*SOURCE MATERIAL*:
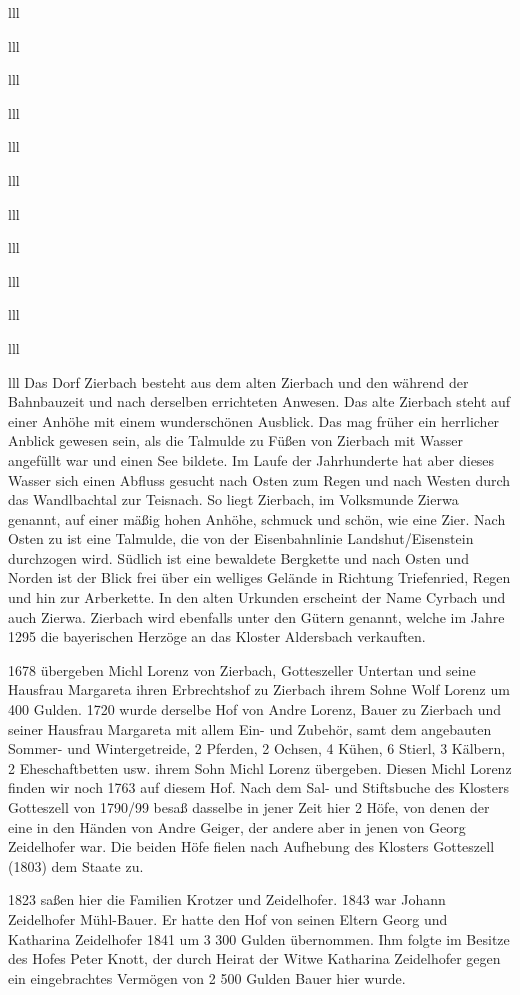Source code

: \documentclass[12pt,a4pager]{book}
\begin{document}
\begin{tabuluar}{lll}
\begin{tabuluar}{lll}
\begin{tabuluar}{lll}
\begin{tabuluar}{lll}
\begin{tabuluar}{lll}
\begin{tabuluar}{lll}
\begin{tabuluar}{lll}
\begin{tabuluar}{lll}
\begin{tabuluar}{lll}
\begin{tabuluar}{lll}
\begin{tabuluar}{lll}
\begin{tabuluar}{lll}
Das Dorf Zierbach besteht aus dem alten Zierbach und den während der Bahnbauzeit
und nach derselben errichteten Anwesen. Das alte Zierbach steht auf einer Anhöhe
mit einem wunderschönen Ausblick. Das mag früher ein herrlicher Anblick gewesen
sein, als die Talmulde zu Füßen von Zierbach mit Wasser angefüllt war und einen
See bildete. Im Laufe der Jahrhunderte hat aber dieses Wasser sich einen Abfluss
gesucht nach Osten zum Regen und nach Westen durch das Wandlbachtal zur
Teisnach. So liegt Zierbach, im Volksmunde Zierwa genannt, auf einer mäßig hohen
Anhöhe, schmuck und schön, wie eine Zier. Nach Osten zu ist eine Talmulde, die
von der Eisenbahnlinie Landshut/Eisenstein durchzogen wird. Südlich ist eine
bewaldete Bergkette und nach Osten und Norden ist der Blick frei über ein
welliges Gelände in Richtung Triefenried, Regen und hin zur Arberkette. In den
alten Urkunden erscheint der Name Cyrbach und auch Zierwa. Zierbach wird
ebenfalls unter den Gütern genannt, welche im Jahre 1295 die bayerischen Herzöge
an das Kloster Aldersbach verkauften.

1678 übergeben Michl Lorenz von Zierbach, Gotteszeller Untertan und seine
Hausfrau Margareta ihren Erbrechtshof zu Zierbach ihrem Sohne Wolf Lorenz um 400
Gulden. 1720 wurde derselbe Hof von Andre Lorenz, Bauer zu Zierbach und seiner
Hausfrau Margareta mit allem Ein- und Zubehör, samt dem angebauten Sommer- und
Wintergetreide, 2 Pferden, 2 Ochsen, 4 Kühen, 6 Stierl, 3 Kälbern, 2
Eheschaftbetten usw. ihrem Sohn Michl Lorenz übergeben. Diesen Michl Lorenz
finden wir noch 1763 auf diesem Hof. Nach dem Sal- und Stiftsbuche des Klosters
Gotteszell von 1790/99 besaß dasselbe in jener Zeit hier 2 Höfe, von denen der
eine in den Händen von Andre Geiger, der andere aber in jenen von Georg
Zeidelhofer war. Die beiden Höfe fielen nach Aufhebung des Klosters Gotteszell
(1803) dem Staate zu.

1823 saßen hier die Familien Krotzer und Zeidelhofer. 1843 war Johann
Zeidelhofer Mühl-Bauer. Er hatte den Hof von seinen Eltern Georg und Katharina
Zeidelhofer 1841 um 3 300 Gulden übernommen. Ihm folgte im Besitze des Hofes
Peter Knott, der durch Heirat der Witwe Katharina Zeidelhofer gegen ein
eingebrachtes Vermögen von 2 500 Gulden Bauer hier wurde.


\end{tabuluar}
\end{tabuluar}
\end{tabuluar}
\end{tabuluar}
\end{tabuluar}
\end{tabuluar}
\end{tabuluar}
\end{tabuluar}
\end{tabuluar}
\end{tabuluar}
\end{tabuluar}
\end{tabuluar}
\end{document}
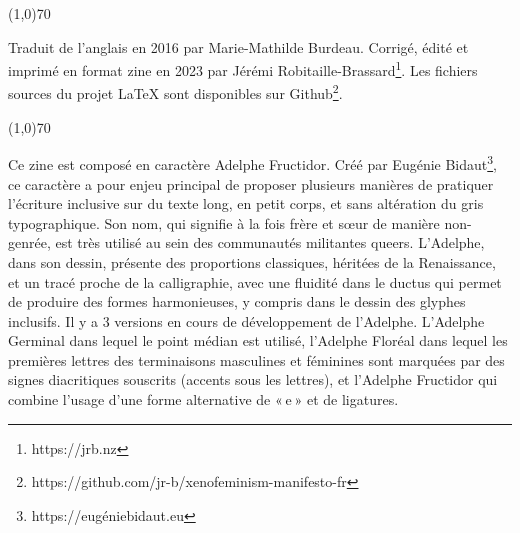\begin{center}
\line(1,0){70}
\end{center}
\singlespacing
\quote \footnotesize Traduit de l’anglais en 2016 par Marie-Mathilde Burdeau. Corrigé, édité et imprimé en format zine en 2023 par Jérémi Robitaille-Brassard\footnote{\selectfont https://jrb.nz}. Les fichiers sources du projet LaTeX sont disponibles sur Github\footnote{\selectfont https://github.com/jr-b/xenofeminism-manifesto-fr}. 

\begin{center}
\line(1,0){70}
\end{center}

\footnotesize Ce zine est composé en caractère Adelphe Fructidor. Créé par Eugénie Bidaut\footnote{\selectfont https://eugéniebidaut.eu}, ce caractère a pour enjeu principal de proposer plusieurs manières de pratiquer l’écriture inclusive sur du texte long, en petit corps, et sans altération du gris typographique. Son nom, qui signifie à la fois frère et sœur de manière non-genrée, est très utilisé au sein des communautés militantes queers. L’Adelphe, dans son dessin, présente des proportions classiques, héritées de la Renaissance, et un tracé proche de la calligraphie, avec une fluidité dans le ductus qui permet de produire des formes harmonieuses, y compris dans le dessin des glyphes inclusifs. Il y a 3 versions en cours de développement de l’Adelphe. L’Adelphe Germinal dans lequel le point médian est utilisé, l’Adelphe Floréal dans lequel les premières lettres des terminaisons masculines et féminines sont marquées par des signes diacritiques souscrits (accents sous les lettres), et l’Adelphe Fructidor qui combine l’usage d’une forme alternative de « e » et de ligatures. \\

*TASK ITEM*: Using the records above, retype everything exactly except the pictures.

*RESPONSE BOX*:
Source code

: \documentclass[12pt,a4pager]{book}
\begin{document}
\begin{tabuluar}{lll}
\begin{tabuluar}{lll}
\begin{tabuluar}{lll}
\begin{tabuluar}{lll}
\begin{tabuluar}{lll}
\begin{tabuluar}{lll}
\begin{tabuluar}{lll}
\begin{tabuluar}{lll}
\begin{tabuluar}{lll}
\begin{tabuluar}{lll}
\begin{tabuluar}{lll}
\begin{tabuluar}{lll}
Das Dorf Zierbach besteht aus dem alten Zierbach und den während der Bahnbauzeit
und nach derselben errichteten Anwesen. Das alte Zierbach steht auf einer Anhöhe
mit einem wunderschönen Ausblick. Das mag früher ein herrlicher Anblick gewesen
sein, als die Talmulde zu Füßen von Zierbach mit Wasser angefüllt war und einen
See bildete. Im Laufe der Jahrhunderte hat aber dieses Wasser sich einen Abfluss
gesucht nach Osten zum Regen und nach Westen durch das Wandlbachtal zur
Teisnach. So liegt Zierbach, im Volksmunde Zierwa genannt, auf einer mäßig hohen
Anhöhe, schmuck und schön, wie eine Zier. Nach Osten zu ist eine Talmulde, die
von der Eisenbahnlinie Landshut/Eisenstein durchzogen wird. Südlich ist eine
bewaldete Bergkette und nach Osten und Norden ist der Blick frei über ein
welliges Gelände in Richtung Triefenried, Regen und hin zur Arberkette. In den
alten Urkunden erscheint der Name Cyrbach und auch Zierwa. Zierbach wird
ebenfalls unter den Gütern genannt, welche im Jahre 1295 die bayerischen Herzöge
an das Kloster Aldersbach verkauften.

1678 übergeben Michl Lorenz von Zierbach, Gotteszeller Untertan und seine
Hausfrau Margareta ihren Erbrechtshof zu Zierbach ihrem Sohne Wolf Lorenz um 400
Gulden. 1720 wurde derselbe Hof von Andre Lorenz, Bauer zu Zierbach und seiner
Hausfrau Margareta mit allem Ein- und Zubehör, samt dem angebauten Sommer- und
Wintergetreide, 2 Pferden, 2 Ochsen, 4 Kühen, 6 Stierl, 3 Kälbern, 2
Eheschaftbetten usw. ihrem Sohn Michl Lorenz übergeben. Diesen Michl Lorenz
finden wir noch 1763 auf diesem Hof. Nach dem Sal- und Stiftsbuche des Klosters
Gotteszell von 1790/99 besaß dasselbe in jener Zeit hier 2 Höfe, von denen der
eine in den Händen von Andre Geiger, der andere aber in jenen von Georg
Zeidelhofer war. Die beiden Höfe fielen nach Aufhebung des Klosters Gotteszell
(1803) dem Staate zu.

1823 saßen hier die Familien Krotzer und Zeidelhofer. 1843 war Johann
Zeidelhofer Mühl-Bauer. Er hatte den Hof von seinen Eltern Georg und Katharina
Zeidelhofer 1841 um 3 300 Gulden übernommen. Ihm folgte im Besitze des Hofes
Peter Knott, der durch Heirat der Witwe Katharina Zeidelhofer gegen ein
eingebrachtes Vermögen von 2 500 Gulden Bauer hier wurde.


\end{tabuluar}
\end{tabuluar}
\end{tabuluar}
\end{tabuluar}
\end{tabuluar}
\end{tabuluar}
\end{tabuluar}
\end{tabuluar}
\end{tabuluar}
\end{tabuluar}
\end{tabuluar}
\end{tabuluar}
\end{document}
\begin{center}
\line(1,0){70}
\end{center}
\singlespacing
\quote \footnotesize Traduit de l’anglais en 2016 par Marie-Mathilde Burdeau. Corrigé, édité et imprimé en format zine en 2023 par Jérémi Robitaille-Brassard\footnote{\selectfont https://jrb.nz}. Les fichiers sources du projet LaTeX sont disponibles sur Github\footnote{\selectfont https://github.com/jr-b/xenofeminism-manifesto-fr}. 

\begin{center}
\line(1,0){70}
\end{center}

\footnotesize Ce zine est composé en caractère Adelphe Fructidor. Créé par Eugénie Bidaut\footnote{\selectfont https://eugéniebidaut.eu}, ce caractère a pour enjeu principal de proposer plusieurs manières de pratiquer l’écriture inclusive sur du texte long, en petit corps, et sans altération du gris typographique. Son nom, qui signifie à la fois frère et sœur de manière non-genrée, est très utilisé au sein des communautés militantes queers. L’Adelphe, dans son dessin, présente des proportions classiques, héritées de la Renaissance, et un tracé proche de la calligraphie, avec une fluidité dans le ductus qui permet de produire des formes harmonieuses, y compris dans le dessin des glyphes inclusifs. Il y a 3 versions en cours de développement de l’Adelphe. L’Adelphe Germinal dans lequel le point médian est utilisé, l’Adelphe Floréal dans lequel les premières lettres des terminaisons masculines et féminines sont marquées par des signes diacritiques souscrits (accents sous les lettres), et l’Adelphe Fructidor qui combine l’usage d’une forme alternative de « e » et de ligatures. \\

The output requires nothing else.